Hier könnte es zu Ende sein. King weißt uns darauf hin, dass er noch weiter geschrieben hat, es aber eindeutig auf eigene Gefahr besteht. Wer weiterliest, weiß auch warum. King hat sich hier etwas geleistet, was schon zu Beginn des Romand angedeutet wurde, was schon so häufig von Roland und Randall Flagg suggeriert wurde. Dieser ganze Weg von der Mohainewüste bis zum Dunklen Turm, diese ganze Wandlung von Roland von diesem eiskalten Revolvermann zum Soldaten des Weißen, geschieht nicht zum Ersten Mal. Der Turm ist vielmehr Symbol für seine eigene Vergangenheit von der Wiege, über die Schlacht vom Jericho Hill, bis hin zu dem Moment, wo er jetzt wieder gestoßen wird, dem Moment, der zu allererst in Schwarz' beschrieben wurde, dem Moment der Wiederaufnahme.

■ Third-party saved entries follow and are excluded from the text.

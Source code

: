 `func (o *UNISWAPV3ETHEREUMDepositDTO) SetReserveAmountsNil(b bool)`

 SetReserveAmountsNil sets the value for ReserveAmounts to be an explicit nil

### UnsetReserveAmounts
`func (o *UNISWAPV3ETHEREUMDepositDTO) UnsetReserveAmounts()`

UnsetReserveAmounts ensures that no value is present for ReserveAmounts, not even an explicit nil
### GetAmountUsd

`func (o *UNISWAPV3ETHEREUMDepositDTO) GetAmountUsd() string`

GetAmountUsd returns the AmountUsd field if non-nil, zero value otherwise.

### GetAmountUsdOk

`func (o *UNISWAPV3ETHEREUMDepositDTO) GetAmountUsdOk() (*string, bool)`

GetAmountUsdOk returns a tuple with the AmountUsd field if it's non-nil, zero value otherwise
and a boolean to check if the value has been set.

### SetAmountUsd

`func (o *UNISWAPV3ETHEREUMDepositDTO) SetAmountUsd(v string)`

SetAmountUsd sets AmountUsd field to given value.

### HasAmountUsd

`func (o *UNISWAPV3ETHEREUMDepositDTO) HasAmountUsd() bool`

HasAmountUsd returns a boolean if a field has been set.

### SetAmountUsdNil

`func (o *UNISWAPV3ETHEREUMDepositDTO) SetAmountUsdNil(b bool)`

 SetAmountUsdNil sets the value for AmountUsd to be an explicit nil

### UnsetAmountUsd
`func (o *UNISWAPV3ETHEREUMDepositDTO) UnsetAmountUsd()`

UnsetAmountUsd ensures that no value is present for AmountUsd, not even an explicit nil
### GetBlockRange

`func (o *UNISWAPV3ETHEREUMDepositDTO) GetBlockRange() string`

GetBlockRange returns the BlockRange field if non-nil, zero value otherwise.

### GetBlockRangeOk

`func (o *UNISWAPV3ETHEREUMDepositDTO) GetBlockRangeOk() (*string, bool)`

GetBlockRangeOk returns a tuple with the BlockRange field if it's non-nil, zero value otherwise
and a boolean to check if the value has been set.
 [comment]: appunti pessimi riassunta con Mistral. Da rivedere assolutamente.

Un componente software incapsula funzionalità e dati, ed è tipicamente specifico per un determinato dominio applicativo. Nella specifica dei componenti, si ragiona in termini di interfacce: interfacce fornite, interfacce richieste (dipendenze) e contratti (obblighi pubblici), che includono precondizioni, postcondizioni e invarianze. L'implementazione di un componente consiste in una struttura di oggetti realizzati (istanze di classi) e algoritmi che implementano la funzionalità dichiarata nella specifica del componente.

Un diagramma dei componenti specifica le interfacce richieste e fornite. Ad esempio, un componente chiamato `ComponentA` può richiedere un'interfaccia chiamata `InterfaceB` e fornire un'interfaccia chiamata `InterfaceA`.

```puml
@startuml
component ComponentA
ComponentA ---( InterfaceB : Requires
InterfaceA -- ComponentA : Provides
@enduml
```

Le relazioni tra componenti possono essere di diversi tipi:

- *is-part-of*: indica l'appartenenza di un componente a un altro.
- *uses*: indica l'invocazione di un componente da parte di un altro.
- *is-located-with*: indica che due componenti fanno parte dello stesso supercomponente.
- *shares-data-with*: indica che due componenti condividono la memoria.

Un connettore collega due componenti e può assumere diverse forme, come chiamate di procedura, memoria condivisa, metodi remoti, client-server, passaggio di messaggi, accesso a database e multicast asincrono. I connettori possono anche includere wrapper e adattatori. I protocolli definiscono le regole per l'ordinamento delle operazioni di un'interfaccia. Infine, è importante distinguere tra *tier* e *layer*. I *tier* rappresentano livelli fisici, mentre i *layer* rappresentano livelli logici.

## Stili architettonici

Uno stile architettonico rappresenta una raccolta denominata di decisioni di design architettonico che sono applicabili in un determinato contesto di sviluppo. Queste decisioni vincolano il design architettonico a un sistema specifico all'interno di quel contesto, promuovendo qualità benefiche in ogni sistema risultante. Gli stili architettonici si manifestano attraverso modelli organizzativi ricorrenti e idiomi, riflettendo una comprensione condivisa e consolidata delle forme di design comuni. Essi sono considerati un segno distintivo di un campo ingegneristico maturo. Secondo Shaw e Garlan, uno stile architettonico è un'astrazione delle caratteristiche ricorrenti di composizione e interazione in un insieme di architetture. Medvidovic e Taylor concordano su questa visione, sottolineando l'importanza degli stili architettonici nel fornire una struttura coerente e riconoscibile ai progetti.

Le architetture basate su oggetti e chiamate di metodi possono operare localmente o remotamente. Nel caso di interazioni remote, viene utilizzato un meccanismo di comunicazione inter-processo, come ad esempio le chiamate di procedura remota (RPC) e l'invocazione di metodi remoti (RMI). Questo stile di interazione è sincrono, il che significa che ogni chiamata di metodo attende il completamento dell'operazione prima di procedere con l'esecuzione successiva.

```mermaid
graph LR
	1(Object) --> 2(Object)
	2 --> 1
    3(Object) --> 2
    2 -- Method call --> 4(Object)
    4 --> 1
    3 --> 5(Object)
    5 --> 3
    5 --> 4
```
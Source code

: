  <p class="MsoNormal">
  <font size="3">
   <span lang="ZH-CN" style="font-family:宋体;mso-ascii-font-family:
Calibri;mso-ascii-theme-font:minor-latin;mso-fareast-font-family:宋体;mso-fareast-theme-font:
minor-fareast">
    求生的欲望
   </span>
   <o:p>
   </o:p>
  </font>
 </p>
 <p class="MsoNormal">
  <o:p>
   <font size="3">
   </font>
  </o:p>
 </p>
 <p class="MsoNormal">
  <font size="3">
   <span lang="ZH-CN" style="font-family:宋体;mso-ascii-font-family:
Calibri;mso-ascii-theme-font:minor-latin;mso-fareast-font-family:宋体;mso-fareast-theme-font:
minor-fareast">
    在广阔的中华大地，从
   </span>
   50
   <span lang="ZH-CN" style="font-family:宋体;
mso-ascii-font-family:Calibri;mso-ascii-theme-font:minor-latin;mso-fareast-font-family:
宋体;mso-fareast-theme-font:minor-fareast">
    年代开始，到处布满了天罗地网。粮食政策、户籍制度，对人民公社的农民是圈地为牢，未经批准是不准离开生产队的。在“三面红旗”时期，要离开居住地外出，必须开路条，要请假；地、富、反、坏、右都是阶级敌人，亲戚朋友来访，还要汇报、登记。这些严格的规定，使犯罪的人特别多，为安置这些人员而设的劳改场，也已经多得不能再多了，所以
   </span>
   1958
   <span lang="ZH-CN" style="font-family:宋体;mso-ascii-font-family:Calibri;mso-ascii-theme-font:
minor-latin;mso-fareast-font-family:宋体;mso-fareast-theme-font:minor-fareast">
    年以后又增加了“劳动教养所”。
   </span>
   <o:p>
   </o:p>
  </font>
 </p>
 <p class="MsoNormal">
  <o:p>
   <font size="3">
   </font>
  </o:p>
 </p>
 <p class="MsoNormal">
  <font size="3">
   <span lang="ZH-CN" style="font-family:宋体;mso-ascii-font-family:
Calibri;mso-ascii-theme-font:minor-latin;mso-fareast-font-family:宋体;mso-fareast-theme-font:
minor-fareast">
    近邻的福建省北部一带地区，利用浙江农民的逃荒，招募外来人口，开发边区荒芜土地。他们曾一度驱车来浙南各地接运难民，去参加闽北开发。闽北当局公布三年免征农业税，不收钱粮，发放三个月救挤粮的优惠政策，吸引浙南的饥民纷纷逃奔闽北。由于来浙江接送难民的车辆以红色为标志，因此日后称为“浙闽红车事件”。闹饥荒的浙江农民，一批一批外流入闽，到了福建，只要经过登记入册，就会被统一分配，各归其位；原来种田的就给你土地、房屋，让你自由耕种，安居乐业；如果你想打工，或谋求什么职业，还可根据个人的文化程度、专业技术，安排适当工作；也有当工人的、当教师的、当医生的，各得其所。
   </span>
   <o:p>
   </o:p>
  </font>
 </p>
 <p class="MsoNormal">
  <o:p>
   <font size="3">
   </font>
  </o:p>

Wow, was soll man zu diesem letzten Teil sagen? Sicherlich ist es nicht die feine Art, Charaktere zu verarbeiten, die wir über Jahre begleitet haben. Dennoch gibt es für Rolands zweites Ka-Tet ein Weiterleben. Es mag nicht das Ende sein, mit dem jeder gerechnet hat. Es mag kein Ende sein, welches jeder gutheißt. Ich jedoch schon. Wie sonst, frage ich an dieser Stelle, soll man das Ende sonst schreiben. Was hätte Roland oder seine Begleiter tun sollen? Sie können nicht über Mittwelt herrschen, wie Aragorn über Mittelerde. Sie können keine Jedi-Schule aufmachen und weiterhin gegen das böse Imperium kämpfen, wie Luke, Leja und Han Solo in Star Wars. Nein, Roland war von Anfang an allein, er kann auch nur von allein wieder beginnen. Er muss sich noch weiter ändern, er muss noch weiter sich von der unnahbaren Tötungsmaschine verabschieden, er muss das Wesen von Khef, Ka und Ka-Tet noch weiter verinnerlichen. Vielleicht in diesem Durchgang, vielleicht muss sich das Rad namens Ka, aber noch mehrere Male drehen.

Croaton (5 / 5)

Es ist wohl unmöglich, ein Buch der Ausmaße von Der Turm zu schreiben, ohne dass nicht jeder Leser irgendetwas findet, was ihn stört. Ich zum Beispiel könnte mich lang und breit auslassen über das in meinen Augen komplett überflüssige und nur zum Kopfschütteln einladende Kapitel "Das Schloss des Scharlachroten Königs". Fummeldings und Fammelfim oder wie heißen die wieder? Meine Güte ...

Aber der Rest ist schlicht phantastisch. Wenn man Der Turm fertig hat, hat man das Gefühl, gleich mehrere Bücher gelesen zu haben ... rückblickend wirkt es etwa kaum möglich, dass Pere Callahans Tod diesen Roman einleitet, so viel ist seitdem passiert, dass dies unwirklich scheint. Es ist ein Buch voller magischer Momente, ein Buch voller Kämpfe und voller Verluste (man mag mich schimpfen, aber der tragischste Tod ist für mich der von Oy; musste das wirklich sein, Sai King?). Man kann gar nicht alles aufzählen, was hier auf einen einströmt.

Was den Abschluss der Saga für mich zu einem 5-Punkte-Roman macht, ist der Schluss, die Koda. Was Roland im Dunklen Turm findet und was mit ihm passiert, als er die Spitze erreicht, ist für mich der gewaltigste King-Moment schlechthin. Erst später habe ich erfahren, dass viele Leser darauf unstimmig reagierten, gar verärgert. Ich hatte sofort eine Ganzkörpergänsehaut und dachte nur: G-E-N-I-A-L! So ging es mir auch beim zweiten und dritten Mal.

Fazit: Unglaublicher Abschluss einer Saga voller Höhen und Tiefen. Besser hätte King es kaum zu Ende bringen können.